Cet avis tranche avec celui de l'infectiologue Erika Vlieghe, la présidente du GEMS. Cette dernière juge qu’il faut être au contraire très prudent. Dans la nuit de lundi à mardi, elle a envoyé un courrier au gouvernement pour plaider la cause d’un déconfinement léger, comme le révèle La Libre, et elle ne manque pas d’arguments. Elle rappelle que la situation épidémiologique est encore préoccupante, avec des chiffres plus élevés qu’après les deux premières vagues.
Puis il y a le fait que seulement un Belge sur dix est entièrement vacciné. «Une grande partie de la population n'est toujours pas ou pas suffisamment protégée», dit-elle. «Des assouplissements successifs trop rapides couplés à un moindre respect des mesures peuvent donc donner lieu à des hausses de contaminations, comme cela a été montré dans plusieurs pays qui souffraient encore d’une forte vague d’infections pendant leur campagne de vaccination, par exemple. Israël, Chili...».
Mais ce qui l’inquiète peut-être encore plus, ce sont les variants. «Il est essentiel d'éviter une propagation de nouveaux variants à grande échelle en Belgique avant la fin de la campagne de vaccination. Par conséquent, nous considérons qu'il est risqué d'organiser des événements de masse à fort caractère international trop tôt», plaidait-elle avant-hier. Ce mardi, le gouvernement a pourtant édicté le retour des festivals dès le mois d’août, ouvrant la porte à la tenue du Pukkelpop et de Tomorrowland.
La balance des risques
D’autres experts se placent entre ces camps. Le virologue flamand Marc Van Ranst se dit par exemple optimiste tout en se montrant un peu angoissé vis-à-vis des variants. Une position partagée par Marius Gilbert. Yves Van Laethem, porte-parole interfédéral pour le Covid-19, est lui aussi dans cet entre-deux. «Les assouplissements pour l'Horeca, la culture, l’événementiel... sont adaptés», dit-il à La Libre avant de tempérer sa position. «Par contre, concernant la possibilité de recevoir chez soi quatre personnes différentes tous les jours, je pense que c'est un assouplissement audacieux. Cela me semble beaucoup et trop rapide».

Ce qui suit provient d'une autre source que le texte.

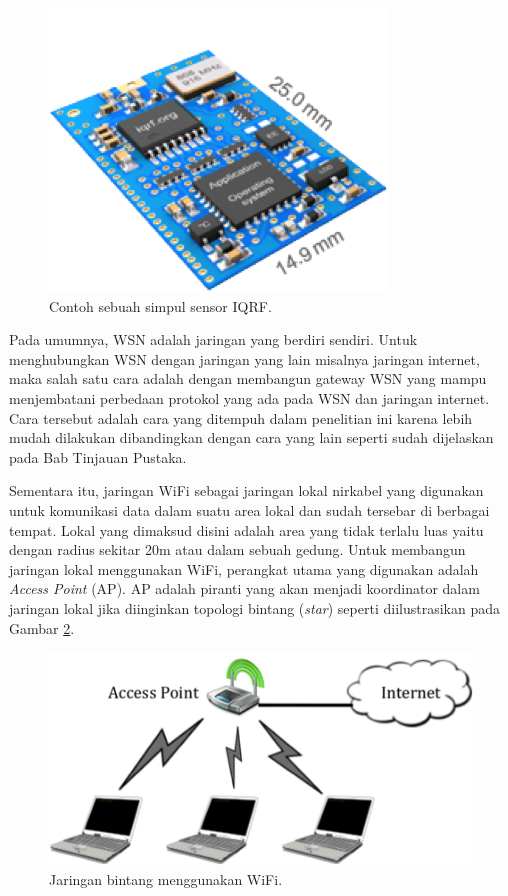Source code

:       \begin{figure}[H]
        \centering
          \includegraphics{gambar/iqrf}
          \caption{Contoh sebuah simpul sensor IQRF.}
          \label{iqrf}
      \end{figure}

    Pada umumnya, WSN adalah jaringan yang berdiri sendiri. Untuk menghubungkan WSN dengan jaringan yang lain misalnya jaringan internet, maka salah satu cara adalah dengan membangun gateway WSN yang mampu menjembatani perbedaan protokol yang ada pada WSN dan jaringan internet. Cara tersebut adalah cara yang ditempuh dalam penelitian ini karena lebih mudah dilakukan dibandingkan dengan cara yang lain seperti sudah dijelaskan pada Bab Tinjauan Pustaka.

    Sementara itu, jaringan WiFi sebagai jaringan lokal nirkabel yang digunakan untuk komunikasi data dalam suatu area lokal dan sudah tersebar di berbagai tempat. Lokal yang dimaksud disini adalah area yang tidak terlalu luas yaitu dengan radius sekitar 20m atau dalam sebuah gedung. Untuk membangun jaringan lokal menggunakan WiFi, perangkat utama yang digunakan adalah \emph{Access Point} (AP). AP adalah piranti yang akan menjadi koordinator dalam jaringan lokal jika diinginkan topologi bintang (\emph{star}) seperti diilustrasikan pada Gambar \ref{star}.

      \begin{figure}[ht!]
        \centering
          \includegraphics{gambar/star}
          \caption{Jaringan bintang menggunakan WiFi.}
          \label{star}
      \end{figure}

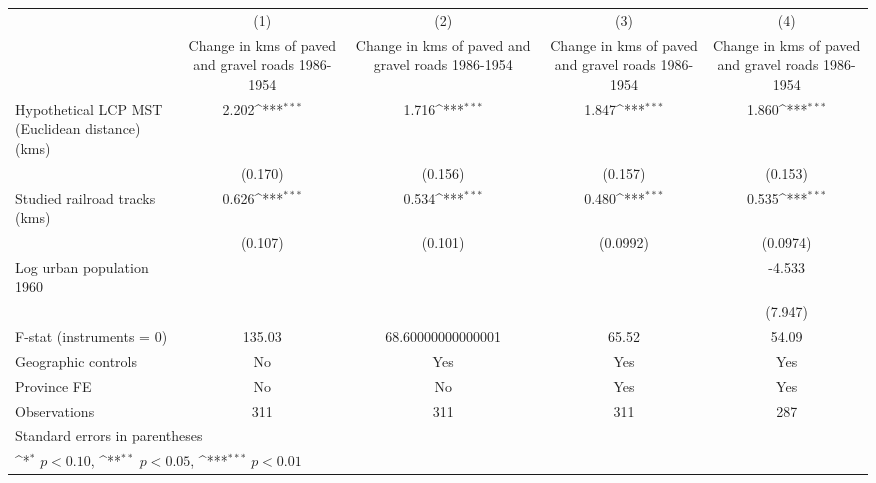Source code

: {
\def\sym#1{\ifmmode^{#1}\else\(^{#1}\)\fi}
\begin{tabular}{l*{4}{c}}
\hline\hline
                &\multicolumn{1}{c}{(1)}&\multicolumn{1}{c}{(2)}&\multicolumn{1}{c}{(3)}&\multicolumn{1}{c}{(4)}\\
                &\multicolumn{1}{c}{Change in kms of paved and gravel roads 1986-1954}&\multicolumn{1}{c}{Change in kms of paved and gravel roads 1986-1954}&\multicolumn{1}{c}{Change in kms of paved and gravel roads 1986-1954}&\multicolumn{1}{c}{Change in kms of paved and gravel roads 1986-1954}\\
\hline
Hypothetical LCP MST (Euclidean distance)(kms)&    2.202\sym{***}&    1.716\sym{***}&    1.847\sym{***}&    1.860\sym{***}\\
                &  (0.170)         &  (0.156)         &  (0.157)         &  (0.153)         \\
[1em]
Studied railroad tracks (kms)&    0.626\sym{***}&    0.534\sym{***}&    0.480\sym{***}&    0.535\sym{***}\\
                &  (0.107)         &  (0.101)         & (0.0992)         & (0.0974)         \\
[1em]
Log urban population 1960&                  &                  &                  &   -4.533         \\
                &                  &                  &                  &  (7.947)         \\
\hline
F-stat (instruments = 0)&   135.03         &68.60000000000001         &    65.52         &    54.09         \\
Geographic controls&       No         &      Yes         &      Yes         &      Yes         \\
Province FE     &       No         &       No         &      Yes         &      Yes         \\
Observations    &      311         &      311         &      311         &      287         \\
\hline\hline
\multicolumn{5}{l}{\footnotesize Standard errors in parentheses}\\
\multicolumn{5}{l}{\footnotesize \sym{*} \(p<0.10\), \sym{**} \(p<0.05\), \sym{***} \(p<0.01\)}\\
\end{tabular}
}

Yves Van Laethem se dit dès lors surpris, surtout vis-à-vis du ministre de la Santé, Frank Vandenbroucke, connu pour sa prudence habituelle vis-à-vis du déconfinement. «Je ne m'attendais pas à ce qu'il accepte de lâcher autant la bride», confie le porte-parole interfédéral. En parallèle, le ministre s’exprimait sur RTL info a ce même propos. Il reconnaît notamment que le déconfinement tel qu’adopté ce mardi «entraine son lot de risques», assurant d’ailleurs qu’il n’a pas manqué d’en parler durant le Codeco. Il reste notamment très attentif au niveau des hospitalisations. «Même si je suis optimiste, il faut tenir compte de ce facteur et être capable d'assurer une trajectoire qui va dans la bonne direction», conclut-il.